In the 15th century, Professor of Mathematics Giovanni Bianchini proposed his model for calculating the aspect plane. However, in the 17th century, Morinus created his system for calculating the circle of aspects, allowing him to predict events with precision not to the year but several months. He brought many illustrative examples of how it works in the 22nd book of "Astrologia Gallica."

== Converse directions ==
In reverse (or converse) directions, the significator, with the separating line that passes through it, rotates along with the celestial sphere. All other points of the horoscope remain stationary relative to the horizon. Everything that crosses the separating line during such a movement became a promittor.

- Example of direct direction. Suppose a planet is directed towards a spatial conjunction with a fixed house cusp. Then the fixed cusp is the significator, and the planet is the promittor.
- Example of converse direction. Suppose the cusp of a house is directed towards a spatial conjunction with a fixed planet or the star. Then the moving cusp is the significator (the cusp cannot be the significator, as said above), and the fixed planet/star is the promittor.

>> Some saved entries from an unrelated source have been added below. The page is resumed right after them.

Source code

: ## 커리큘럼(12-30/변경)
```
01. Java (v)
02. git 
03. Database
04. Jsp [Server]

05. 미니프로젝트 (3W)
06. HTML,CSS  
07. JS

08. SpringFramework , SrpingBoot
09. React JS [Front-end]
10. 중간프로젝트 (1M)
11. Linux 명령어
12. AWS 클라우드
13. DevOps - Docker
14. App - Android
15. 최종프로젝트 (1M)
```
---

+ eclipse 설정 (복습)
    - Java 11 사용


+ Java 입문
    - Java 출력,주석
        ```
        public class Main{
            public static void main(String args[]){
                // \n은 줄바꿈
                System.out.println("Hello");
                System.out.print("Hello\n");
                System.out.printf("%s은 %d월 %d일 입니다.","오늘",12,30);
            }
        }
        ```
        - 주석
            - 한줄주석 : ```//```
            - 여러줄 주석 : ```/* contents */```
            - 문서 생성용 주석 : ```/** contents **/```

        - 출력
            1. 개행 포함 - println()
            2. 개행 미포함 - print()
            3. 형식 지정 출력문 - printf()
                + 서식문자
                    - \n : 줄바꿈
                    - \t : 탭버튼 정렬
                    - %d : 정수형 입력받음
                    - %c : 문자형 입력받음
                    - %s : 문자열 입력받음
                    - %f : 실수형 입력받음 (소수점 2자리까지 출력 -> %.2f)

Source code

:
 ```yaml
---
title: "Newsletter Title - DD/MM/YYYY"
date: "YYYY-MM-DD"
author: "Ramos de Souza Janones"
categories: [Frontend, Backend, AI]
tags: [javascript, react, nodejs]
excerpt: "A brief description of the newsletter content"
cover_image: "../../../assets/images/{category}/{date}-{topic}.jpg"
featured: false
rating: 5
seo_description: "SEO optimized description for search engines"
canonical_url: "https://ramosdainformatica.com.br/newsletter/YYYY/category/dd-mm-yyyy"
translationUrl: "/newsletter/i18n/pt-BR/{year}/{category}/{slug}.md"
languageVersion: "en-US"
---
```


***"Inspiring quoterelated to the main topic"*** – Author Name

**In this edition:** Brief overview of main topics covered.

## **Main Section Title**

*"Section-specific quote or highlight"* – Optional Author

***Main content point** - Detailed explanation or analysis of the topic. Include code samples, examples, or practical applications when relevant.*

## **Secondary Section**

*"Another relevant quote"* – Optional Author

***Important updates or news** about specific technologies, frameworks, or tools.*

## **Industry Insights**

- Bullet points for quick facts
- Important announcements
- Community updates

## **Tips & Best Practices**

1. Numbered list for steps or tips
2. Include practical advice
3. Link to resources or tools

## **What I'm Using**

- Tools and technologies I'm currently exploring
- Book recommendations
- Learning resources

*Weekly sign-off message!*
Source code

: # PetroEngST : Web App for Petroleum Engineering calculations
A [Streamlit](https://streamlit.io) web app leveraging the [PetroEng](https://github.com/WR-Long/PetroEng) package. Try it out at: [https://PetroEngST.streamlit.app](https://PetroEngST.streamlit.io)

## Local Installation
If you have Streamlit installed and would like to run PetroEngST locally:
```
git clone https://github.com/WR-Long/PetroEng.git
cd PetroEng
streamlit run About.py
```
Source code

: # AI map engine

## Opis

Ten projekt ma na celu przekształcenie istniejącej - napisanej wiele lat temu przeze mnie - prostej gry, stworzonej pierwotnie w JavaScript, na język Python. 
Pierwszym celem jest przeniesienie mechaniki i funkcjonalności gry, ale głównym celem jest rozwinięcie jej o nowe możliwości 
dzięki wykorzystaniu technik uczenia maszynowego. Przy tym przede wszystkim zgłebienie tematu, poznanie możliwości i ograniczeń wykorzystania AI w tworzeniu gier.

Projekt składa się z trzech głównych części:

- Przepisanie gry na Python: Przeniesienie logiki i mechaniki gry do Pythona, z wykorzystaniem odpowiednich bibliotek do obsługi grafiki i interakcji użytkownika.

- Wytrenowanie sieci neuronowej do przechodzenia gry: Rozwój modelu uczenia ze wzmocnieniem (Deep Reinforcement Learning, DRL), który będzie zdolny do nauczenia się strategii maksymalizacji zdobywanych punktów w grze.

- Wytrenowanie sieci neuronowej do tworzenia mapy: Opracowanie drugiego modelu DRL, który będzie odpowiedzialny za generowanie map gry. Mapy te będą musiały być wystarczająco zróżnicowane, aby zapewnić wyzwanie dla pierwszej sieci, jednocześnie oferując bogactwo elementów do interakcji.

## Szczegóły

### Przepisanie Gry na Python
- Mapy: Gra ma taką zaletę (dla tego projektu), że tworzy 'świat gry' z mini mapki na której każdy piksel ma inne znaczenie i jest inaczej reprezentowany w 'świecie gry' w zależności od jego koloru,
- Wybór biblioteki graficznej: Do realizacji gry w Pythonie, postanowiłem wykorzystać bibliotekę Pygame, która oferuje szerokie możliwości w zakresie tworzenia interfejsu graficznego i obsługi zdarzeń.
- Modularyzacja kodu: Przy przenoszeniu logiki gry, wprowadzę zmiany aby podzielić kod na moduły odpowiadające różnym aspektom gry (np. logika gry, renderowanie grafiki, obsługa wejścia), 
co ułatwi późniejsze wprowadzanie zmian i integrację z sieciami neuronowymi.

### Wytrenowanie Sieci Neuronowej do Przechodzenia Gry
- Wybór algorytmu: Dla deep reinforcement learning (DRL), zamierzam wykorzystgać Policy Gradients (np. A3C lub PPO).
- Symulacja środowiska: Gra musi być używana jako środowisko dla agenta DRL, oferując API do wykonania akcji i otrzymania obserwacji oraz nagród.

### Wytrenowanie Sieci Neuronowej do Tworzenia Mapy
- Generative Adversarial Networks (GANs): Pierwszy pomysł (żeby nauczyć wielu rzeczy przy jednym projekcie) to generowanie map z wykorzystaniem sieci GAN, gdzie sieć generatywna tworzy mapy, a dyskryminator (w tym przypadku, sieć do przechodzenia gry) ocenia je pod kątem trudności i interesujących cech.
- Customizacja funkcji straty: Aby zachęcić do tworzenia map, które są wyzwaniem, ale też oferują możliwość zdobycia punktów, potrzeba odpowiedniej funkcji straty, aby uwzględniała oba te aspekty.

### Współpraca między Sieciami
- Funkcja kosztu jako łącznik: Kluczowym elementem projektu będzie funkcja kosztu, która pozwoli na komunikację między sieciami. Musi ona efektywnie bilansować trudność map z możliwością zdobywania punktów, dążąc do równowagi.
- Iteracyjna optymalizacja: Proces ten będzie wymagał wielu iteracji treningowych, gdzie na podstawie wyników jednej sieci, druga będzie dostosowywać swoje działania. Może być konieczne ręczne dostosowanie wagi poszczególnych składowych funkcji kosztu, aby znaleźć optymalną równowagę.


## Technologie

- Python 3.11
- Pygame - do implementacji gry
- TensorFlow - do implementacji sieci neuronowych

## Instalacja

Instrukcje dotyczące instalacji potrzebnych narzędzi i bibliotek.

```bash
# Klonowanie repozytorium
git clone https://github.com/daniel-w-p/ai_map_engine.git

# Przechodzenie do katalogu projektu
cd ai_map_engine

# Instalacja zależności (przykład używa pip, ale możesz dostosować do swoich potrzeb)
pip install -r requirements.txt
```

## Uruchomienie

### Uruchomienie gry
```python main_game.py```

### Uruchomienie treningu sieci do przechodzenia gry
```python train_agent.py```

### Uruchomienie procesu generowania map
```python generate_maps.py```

Both types of directions produce events equally significant.

== Accuracy ==
Primary directions point not to exact but approximate event dates. The usual accuracy is up to several months. For more precise dates (with an accuracy of 1–2 days), astrologers use refining prediction methods such as planet revolutions, progressions, and transits. The accuracy of these measurements are highly sensitive as an error of four minutes can change the predicted timing of a major life event by roughly a year.

== Modern usage ==
This method of predicting future events is practically unused nowadays due to the mathematical difficulty it presents. In addition, those who consider astrology to be a pseudoscience do not calculate predictions according to celestial movements (except when calculating astronomical events); instead they rely on statistical knowledge of past events and correlate them with probabilities of future events to make their predictions.